As soon as she’d cleared out the crumbs, she lied, trying for nonchalance. “Complaining about sitting here for Trance’s conference. I’m not sure why he decided to right then unless he was just trying to make me look bad.”
“Hm.” Rommie flickered out again, leaving the list still up on the other panel. Beka stared at it as she chewed, but wasn’t really seeing it.
Why had Tyr come just then? They were all usually aware of who was on Command when, so he probably would have known she was leaving soon if she had still been there at all. She almost wished now that she’d asked Rommie whether he’d asked to find her or if it had just been happenstance that he’d met up with her, but wasn’t about to call her back now and make her curious. After all, it wouldn’t take much for the ship’s AI to be able to determine just how often they’d been closeted on the Maru or in crew quarters with privacy on, and Beka didn’t know how much of that she would be obliged or willing to tell Dylan.

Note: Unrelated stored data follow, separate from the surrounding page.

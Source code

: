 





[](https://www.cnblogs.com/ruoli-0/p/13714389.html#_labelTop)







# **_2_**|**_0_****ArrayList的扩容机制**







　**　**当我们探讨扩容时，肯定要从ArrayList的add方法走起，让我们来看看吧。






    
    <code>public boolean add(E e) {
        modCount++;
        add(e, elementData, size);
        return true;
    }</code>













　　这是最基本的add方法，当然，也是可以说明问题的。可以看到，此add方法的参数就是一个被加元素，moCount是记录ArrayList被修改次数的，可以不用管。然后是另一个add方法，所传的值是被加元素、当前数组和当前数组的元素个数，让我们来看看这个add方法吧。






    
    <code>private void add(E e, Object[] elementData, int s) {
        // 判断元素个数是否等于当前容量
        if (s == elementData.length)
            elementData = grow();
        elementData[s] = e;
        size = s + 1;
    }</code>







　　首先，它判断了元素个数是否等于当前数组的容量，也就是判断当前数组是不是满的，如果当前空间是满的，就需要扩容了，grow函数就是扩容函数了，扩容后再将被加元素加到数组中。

It was unlikely but not unreasonable that he’d have not realized she had Command that night or just misjudged how much longer she’d be onboard, but then it was odd that he’d not have accepted “later” as an answer more easily. He did at other times, which made the whole thing that much odder. The week before he’d come onto the Maru in search of her for physical reasons and she’d been working on a glitch in the cargo pod doors; he’d not only not blinked at her telling him not then, he’d helped her with the fix, and been amply rewarded for his assistance afterward.
Some kind of underhanded plan with her ship? One where he’d assumed she’d be off long before and had to pivot when he realized she was still there. But why come right as she was leaving instead of an hour or two later, when he could be reasonably assured that she wasn’t there? The only reason she could see for that would be to throw her off intentionally, especially if it had the added bonus of her being further rattled by Dylan lecturing her. That crack she’d made about him getting her fired that he hadn’t seem entertained by, the one she’d made to Rommie about him making her look bad, suddenly didn’t seem like such a joke in that light. He could play the long game, she thought, and maybe all of this was him trying to unbalance her enough to make it easy for him to sabotage her ship— unlikely as that might be when he was routinely aboard it— or set in place something that would let him hijack it. Or could he be planting something incriminating? Maybe he was trying to make her look unbalanced enough that Dylan would trust her less, doubt her judgment more, consult Tyr first. God knew he hadn’t been averse to a little mutiny right after they first signed on, so was it so unlikely he’d decided that she was a threat or an obstacle best gotten rid of?
One possibility she could probably rule out easily. A quick scan of the Maru determined no one aboard and no obvious signs of tampering. Checking the cameras in the bay was next, and she skipped to when she’d left, jogging to make up for lost time. If he’d stayed much longer… But no. He’d followed a minute afterward, probably just long enough to cool his blood after heating both of theirs up. So not likely to be sabotage this time. Which took her back to him trying to undermine her, either directly or by discrediting her in front of the others or both.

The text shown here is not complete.